### What is needed
Please repeat, without alteration, the line containing "# This topic lives at" and every line that follows it to the end of the entries below, and only those lines.

### Supplied information
· · ·
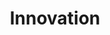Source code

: ---
# This topic lives at
# https://digital.gov/topics/innovation

slug: "innovation"

# Topic Title
title: "Innovation"

# description — keep it short and clear
summary: ""


# Weight
weight: 1

# For more information on managing topics,
# see https://github.com/GSA/digitalgov.gov/wiki
---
· · ·
### Answer space
# This topic lives at
# https://digital.gov/topics/innovation

slug: "innovation"

# Topic Title
title: "Innovation"

# description — keep it short and clear
summary: ""


# Weight
weight: 1

# For more information on managing topics,
# see https://github.com/GSA/digitalgov.gov/wiki
---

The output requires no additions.